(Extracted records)

*** Begin section ***

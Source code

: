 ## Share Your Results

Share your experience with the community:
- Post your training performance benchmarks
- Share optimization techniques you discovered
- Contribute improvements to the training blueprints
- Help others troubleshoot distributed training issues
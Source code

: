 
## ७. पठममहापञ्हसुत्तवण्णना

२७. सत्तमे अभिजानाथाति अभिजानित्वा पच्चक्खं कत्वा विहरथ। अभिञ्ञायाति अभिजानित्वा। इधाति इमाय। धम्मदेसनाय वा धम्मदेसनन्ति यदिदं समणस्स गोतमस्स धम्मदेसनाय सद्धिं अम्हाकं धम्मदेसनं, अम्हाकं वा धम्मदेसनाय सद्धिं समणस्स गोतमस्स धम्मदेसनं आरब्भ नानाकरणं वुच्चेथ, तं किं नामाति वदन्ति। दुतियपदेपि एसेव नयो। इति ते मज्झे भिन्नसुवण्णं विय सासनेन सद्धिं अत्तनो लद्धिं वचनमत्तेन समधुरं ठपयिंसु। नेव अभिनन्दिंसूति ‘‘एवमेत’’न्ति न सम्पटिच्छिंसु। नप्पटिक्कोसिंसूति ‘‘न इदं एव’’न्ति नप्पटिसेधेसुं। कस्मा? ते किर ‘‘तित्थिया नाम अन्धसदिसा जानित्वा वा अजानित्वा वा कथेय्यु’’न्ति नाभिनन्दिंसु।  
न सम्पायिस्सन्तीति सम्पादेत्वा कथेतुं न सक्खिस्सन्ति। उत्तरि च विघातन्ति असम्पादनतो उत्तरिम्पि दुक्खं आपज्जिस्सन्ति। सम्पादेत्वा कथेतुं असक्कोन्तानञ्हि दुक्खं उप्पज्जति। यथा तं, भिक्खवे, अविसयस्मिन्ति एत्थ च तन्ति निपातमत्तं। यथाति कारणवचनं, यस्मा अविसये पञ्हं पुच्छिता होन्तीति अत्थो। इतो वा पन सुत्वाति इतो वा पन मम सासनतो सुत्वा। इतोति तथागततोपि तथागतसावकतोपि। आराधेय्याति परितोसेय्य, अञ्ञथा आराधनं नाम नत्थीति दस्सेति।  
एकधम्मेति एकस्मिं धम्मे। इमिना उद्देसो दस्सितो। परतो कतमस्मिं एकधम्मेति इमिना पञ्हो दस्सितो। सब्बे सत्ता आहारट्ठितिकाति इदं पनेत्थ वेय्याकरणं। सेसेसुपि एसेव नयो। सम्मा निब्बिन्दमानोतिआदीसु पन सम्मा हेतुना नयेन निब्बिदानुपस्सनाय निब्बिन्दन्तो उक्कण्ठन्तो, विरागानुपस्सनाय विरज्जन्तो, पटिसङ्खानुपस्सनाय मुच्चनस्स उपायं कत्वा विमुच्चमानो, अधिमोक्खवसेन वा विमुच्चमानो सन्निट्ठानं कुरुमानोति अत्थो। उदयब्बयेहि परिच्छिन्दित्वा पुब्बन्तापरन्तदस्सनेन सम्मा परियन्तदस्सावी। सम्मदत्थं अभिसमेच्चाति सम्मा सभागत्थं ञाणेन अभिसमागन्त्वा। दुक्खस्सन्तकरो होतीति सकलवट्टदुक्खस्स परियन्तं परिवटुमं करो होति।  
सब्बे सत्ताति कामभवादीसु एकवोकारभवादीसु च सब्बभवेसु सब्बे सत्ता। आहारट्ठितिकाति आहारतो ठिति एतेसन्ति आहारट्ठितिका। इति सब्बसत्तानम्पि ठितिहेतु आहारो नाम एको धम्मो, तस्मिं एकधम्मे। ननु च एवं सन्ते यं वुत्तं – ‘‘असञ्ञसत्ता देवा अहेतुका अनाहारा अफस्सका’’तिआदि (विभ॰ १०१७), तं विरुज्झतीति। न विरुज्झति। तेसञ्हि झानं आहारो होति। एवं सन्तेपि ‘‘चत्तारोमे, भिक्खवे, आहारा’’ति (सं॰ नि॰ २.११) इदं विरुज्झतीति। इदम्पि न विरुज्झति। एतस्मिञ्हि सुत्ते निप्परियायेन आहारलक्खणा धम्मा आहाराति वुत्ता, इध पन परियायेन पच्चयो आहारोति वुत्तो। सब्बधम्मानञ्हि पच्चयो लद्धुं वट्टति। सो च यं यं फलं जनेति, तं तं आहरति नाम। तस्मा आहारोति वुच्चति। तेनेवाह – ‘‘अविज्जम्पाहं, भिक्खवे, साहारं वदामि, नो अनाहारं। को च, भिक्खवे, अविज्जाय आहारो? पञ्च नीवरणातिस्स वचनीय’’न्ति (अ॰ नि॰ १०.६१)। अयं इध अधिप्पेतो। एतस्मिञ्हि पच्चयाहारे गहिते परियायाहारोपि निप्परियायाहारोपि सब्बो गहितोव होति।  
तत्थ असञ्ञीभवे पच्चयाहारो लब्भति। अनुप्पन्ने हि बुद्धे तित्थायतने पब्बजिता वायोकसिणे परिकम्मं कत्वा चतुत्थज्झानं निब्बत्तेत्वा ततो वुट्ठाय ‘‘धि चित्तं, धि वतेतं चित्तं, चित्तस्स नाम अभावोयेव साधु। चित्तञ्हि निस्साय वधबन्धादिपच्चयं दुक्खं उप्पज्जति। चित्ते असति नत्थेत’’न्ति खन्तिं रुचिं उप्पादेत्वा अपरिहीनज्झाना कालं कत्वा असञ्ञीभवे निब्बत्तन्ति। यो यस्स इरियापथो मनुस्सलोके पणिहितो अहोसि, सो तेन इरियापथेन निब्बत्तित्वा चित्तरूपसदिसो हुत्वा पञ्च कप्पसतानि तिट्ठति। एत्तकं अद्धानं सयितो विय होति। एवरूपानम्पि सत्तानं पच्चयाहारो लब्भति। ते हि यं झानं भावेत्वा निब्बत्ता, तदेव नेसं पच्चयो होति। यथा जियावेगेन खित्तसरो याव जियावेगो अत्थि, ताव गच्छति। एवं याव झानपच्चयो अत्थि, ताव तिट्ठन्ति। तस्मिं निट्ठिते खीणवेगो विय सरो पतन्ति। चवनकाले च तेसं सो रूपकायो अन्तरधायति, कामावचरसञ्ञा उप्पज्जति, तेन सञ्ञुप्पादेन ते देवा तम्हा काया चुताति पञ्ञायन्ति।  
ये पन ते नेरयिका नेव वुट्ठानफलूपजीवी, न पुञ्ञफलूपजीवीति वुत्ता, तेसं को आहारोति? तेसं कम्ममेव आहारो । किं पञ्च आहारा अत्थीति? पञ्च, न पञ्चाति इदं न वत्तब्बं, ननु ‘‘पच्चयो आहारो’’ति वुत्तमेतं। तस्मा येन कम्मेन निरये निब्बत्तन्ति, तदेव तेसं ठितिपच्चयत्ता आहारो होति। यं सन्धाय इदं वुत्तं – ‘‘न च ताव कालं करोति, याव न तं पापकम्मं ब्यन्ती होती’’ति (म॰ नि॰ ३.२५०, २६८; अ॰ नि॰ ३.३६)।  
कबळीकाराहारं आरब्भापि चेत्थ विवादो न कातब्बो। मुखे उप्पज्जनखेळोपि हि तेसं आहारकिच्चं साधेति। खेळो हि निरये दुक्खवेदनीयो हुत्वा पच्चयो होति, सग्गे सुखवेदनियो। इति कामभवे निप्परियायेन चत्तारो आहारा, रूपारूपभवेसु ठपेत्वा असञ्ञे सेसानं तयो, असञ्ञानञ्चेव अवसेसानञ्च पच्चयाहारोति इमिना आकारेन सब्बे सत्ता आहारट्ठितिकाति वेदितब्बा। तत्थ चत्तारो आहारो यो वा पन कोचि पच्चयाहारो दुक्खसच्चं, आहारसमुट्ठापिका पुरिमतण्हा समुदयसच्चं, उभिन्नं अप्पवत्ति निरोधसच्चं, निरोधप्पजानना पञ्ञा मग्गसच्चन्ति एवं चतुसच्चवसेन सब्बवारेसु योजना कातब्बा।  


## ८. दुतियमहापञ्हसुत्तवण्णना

*** End section ***

§ Task brief
Find the word "training" in the entries, and copy every line it shows up in.

§ Your solution
- Post your training performance benchmarks
- Contribute improvements to the training blueprints
- Help others troubleshoot distributed training issues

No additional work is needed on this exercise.